Медленно, мерно тянулась набрякшая тьмой ночь; казалось, спало все, но и у ночи имелись свои звуки, не­ведомо загадочные, пугающие, — где-то падала капля, та­кая малая и такая значимая в кромешной тьме, зловеще шуршала на стене дома связка сухой гвоздики, по­скрипывал плетень, свиристело бессонное насекомое, од­нако звуки эти нисколько не мешали отцу, он обходил дома крестьян и долго, задумчиво озирал их. Потом, когда чернота блекла и небо легчало, отец гасил лучину и взбирался на скалистое возвышение; медленно, так медленно рассветало, но как зримо прибавлялось свету... Все и вся вокруг всасывало тьму, порывисто налетал ве­терок, упруго расправлялись листья, всплывали над зем­лей дома и запевала какая-нибудь глупая, удалая птаха. Ее ликующий голос рассекал мглистый воздух, и отец с волнением обращал взор на далекий холм — оттуда за­темно шел народ! Шли пешком, полыхая в сизом возду­хе факелами, неся младенцев, шли взрослые и дети, старые и малые, добрые и злые, бездушные, грешные и безгрешные — шел народ!

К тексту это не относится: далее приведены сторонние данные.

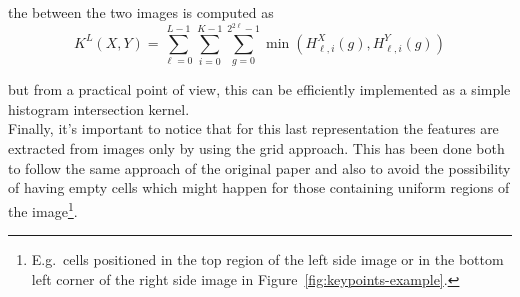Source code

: \documentclass[../main.tex]{subfiles}
\begin{document}
the  between the two images is computed as
\begin{equation}
  K^{L}(X,Y) = 
  \sum_{\ell=0}^{L-1}
  \sum_{i=0}^{K-1}
  \sum_{g=0}^{2^{2 \ell}-1}
  \min\left(H_{\ell, i}^{X}(g), H_{\ell, i}^{Y}(g)\right)
\end{equation}

but from a practical point of view, this can be efficiently implemented as a
simple histogram intersection kernel.\\
Finally, it's important to notice that for this last representation the features
are extracted from images only by using the grid approach. This has been done
both to follow the same approach of the original paper and also to avoid the
possibility of having empty cells which might happen for those containing
uniform regions of the image\footnote{E.g.\ cells positioned in the top region
	of the left side image or in the bottom left corner of the right side
image in Figure~\ref{fig:keypoints-example}.}.
\end{document}
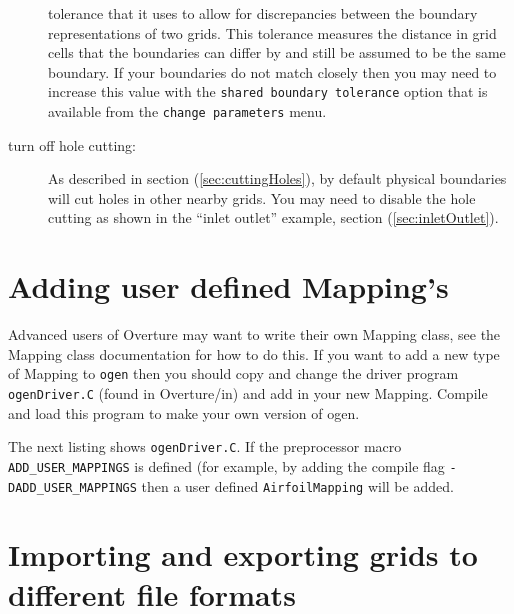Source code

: \documentclass[xcolor=rgb,svgnames,dvipsnames]{article}
\newcommand{\ogen}{\OvertureDir/ogen}
\begin{document}
\begin{description}
     tolerance that it uses to allow for discrepancies between the boundary representations of two grids.
     This tolerance measures the distance in grid cells that the boundaries can differ by and
     still be assumed to be the same boundary. If your boundaries do not match closely then you 
     may need to increase this value with the {\tt shared boundary tolerance} option
     that is available from the {\tt change parameters} menu.
  \item[turn off hole cutting:] As described in section (\ref{sec:cuttingHoles}), by default
    physical boundaries will cut holes in other nearby grids. You may need to disable the hole
    cutting as shown in the ``inlet outlet'' example, section (\ref{sec:inletOutlet}).
\end{description}


\clearpage
\section{Adding user defined Mapping's}


Advanced users of Overture may want to write their own Mapping class, see the Mapping class
documentation for how to do this. 
If you want to
add a new type of Mapping to {\tt ogen} then you should copy and change the  driver program
{\tt ogenDriver.C} (found in Overture/in) and add in your new Mapping. Compile and load this
program to make your own version of ogen.

The next listing shows {\tt ogenDriver.C}. If the preprocessor macro {\tt ADD\_USER\_MAPPINGS}
is defined (for example, by adding the compile flag {\tt -DADD\_USER\_MAPPINGS} 
then a user defined {\tt AirfoilMapping} will be added.

{\footnotesize
\listinginput[1]{1}{\ogen /ogenDriver.C}
}



% 


\section{Importing and exporting grids to different file formats}\label{sec:importExport}
\end{document}
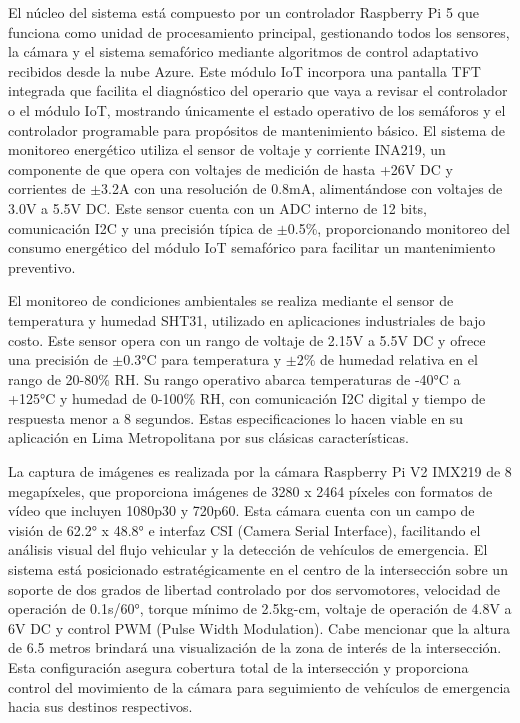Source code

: \documentclass[12pt,a4paper,oneside]{report}
\begin{document}
El núcleo del sistema está compuesto por un controlador Raspberry Pi 5 que funciona como unidad de procesamiento principal, gestionando todos los sensores, la cámara y el sistema semafórico mediante algoritmos de control adaptativo recibidos desde la nube Azure. Este módulo IoT incorpora una pantalla TFT integrada que facilita el diagnóstico del operario que vaya a revisar el controlador o el módulo IoT, mostrando únicamente el estado operativo de los semáforos y el controlador programable para propósitos de mantenimiento básico. El sistema de monitoreo energético utiliza el sensor de voltaje y corriente INA219, un componente de que opera con voltajes de medición de hasta +26V DC y corrientes de \ensuremath{\pm}3.2A con una resolución de 0.8mA, alimentándose con voltajes de 3.0V a 5.5V DC. Este sensor cuenta con un ADC interno de 12 bits, comunicación I2C y una precisión típica de \ensuremath{\pm}0.5\%, proporcionando monitoreo del consumo energético del módulo IoT semafórico para facilitar un mantenimiento preventivo.

El monitoreo de condiciones ambientales se realiza mediante el sensor de temperatura y humedad SHT31, utilizado en aplicaciones industriales de bajo costo. Este sensor opera con un rango de voltaje de 2.15V a 5.5V DC y ofrece una precisión de \ensuremath{\pm}0.3°C para temperatura y \ensuremath{\pm}2\% de humedad relativa en el rango de 20-80\% RH. Su rango operativo abarca temperaturas de -40°C a +125°C y humedad de 0-100\% RH, con comunicación I2C digital y tiempo de respuesta menor a 8 segundos. Estas especificaciones lo hacen viable en su aplicación en Lima Metropolitana por sus clásicas características.

La captura de imágenes es realizada por la cámara Raspberry Pi V2 IMX219 de 8 megapíxeles, que proporciona imágenes de 3280 x 2464 píxeles con formatos de vídeo que incluyen 1080p30 y 720p60. Esta cámara cuenta con un campo de visión de 62.2° x 48.8° e interfaz CSI (Camera Serial Interface), facilitando el análisis visual del flujo vehicular y la detección de vehículos de emergencia. El sistema está posicionado estratégicamente en el centro de la intersección sobre un soporte de dos grados de libertad controlado por dos servomotores, velocidad de operación de 0.1s/60°, torque mínimo de 2.5kg-cm, voltaje de operación de 4.8V a 6V DC y control PWM (Pulse Width Modulation). Cabe mencionar que la altura de 6.5 metros brindará una visualización de la zona de interés de la intersección. Esta configuración asegura cobertura total de la intersección y proporciona control del movimiento de la cámara para seguimiento de vehículos de emergencia hacia sus destinos respectivos.
\end{document}
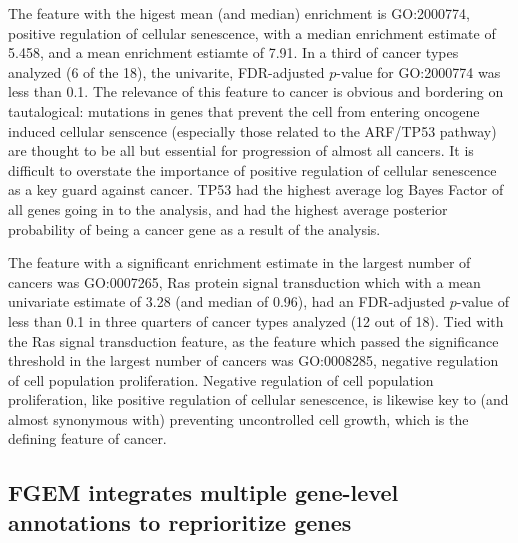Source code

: The feature with the higest mean (and median) enrichment is GO:2000774, positive regulation of cellular senescence, with a median enrichment estimate of 5.458, and a mean enrichment estiamte of 7.91.  In a third of cancer types analyzed (6 of the 18), the univarite, FDR-adjusted $p$-value for GO:2000774 was less than 0.1.  The relevance of this feature to cancer is obvious and bordering on tautalogical: mutations in genes that prevent the cell from entering oncogene induced cellular senscence (especially those related to the ARF/TP53 pathway)  are thought to be all but essential for progression of almost all cancers\cite{chandeck10_oncog_induc_cellul_senes}.  It is difficult to overstate the importance of positive regulation of cellular senescence as a key guard against cancer.  TP53 had the highest average log Bayes Factor of all genes going in to the analysis, and had the highest average posterior probability of being a cancer gene as a result of the analysis.

The feature with a significant enrichment estimate in the largest number of cancers was GO:0007265, Ras protein signal transduction which with a mean univariate estimate of 3.28 (and median of 0.96), had an FDR-adjusted $p$-value of less than 0.1 in three quarters of cancer types analyzed (12 out of 18).  Tied with the Ras signal transduction feature, as the feature which passed the significance threshold in the largest number of cancers was GO:0008285, negative regulation of cell population proliferation.  Negative regulation of cell population proliferation, like positive regulation of cellular senescence, is likewise key to (and almost synonymous with) preventing uncontrolled cell growth, which is the defining feature of cancer.





\subsection{FGEM integrates multiple gene-level annotations to reprioritize genes}
\label{sec:orgf0225be}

Они спускались с холма, близкие, родные друг другу, мерно сходили по склону, и каждый шаг отдавался им в ребра, шло все селение: одни — ожесточенные злобой, затаенной в напряженных скулах, другие — опусто­шенные бессердечием и все же приободренные немного праздником, и такие, чьи души озаряла несказанная бла­годать, а лица — робкая, смущенная улыбка; шли, ухва­тившись за руки, дети, занятые чем-то своим, когда их поучают, и безответные старики, не заметившие, когда они упустили что-то большое, значительное, и, несмотря на это, удивительно безмятежные сейчас, примиренные с суетным, незначительным; шли упоенные, восхищенные собой девушки и рано увядшие, украшенные бусами жен­щины в пестрых платках, слепцы с разительно напря­женным покоем на лицах, Бибо, старший работник, ути­хомиренный, умиротворенный сейчас и все равно с незатухающей злобой во тьме души; брел Гвегве, нехо­тя, злясь на нелепый для него праздник, шел Беглец, не­смело улыбаясь, в окружении чужих людей, и Доменико, юный, несведущий. Шли люди... Шел народ!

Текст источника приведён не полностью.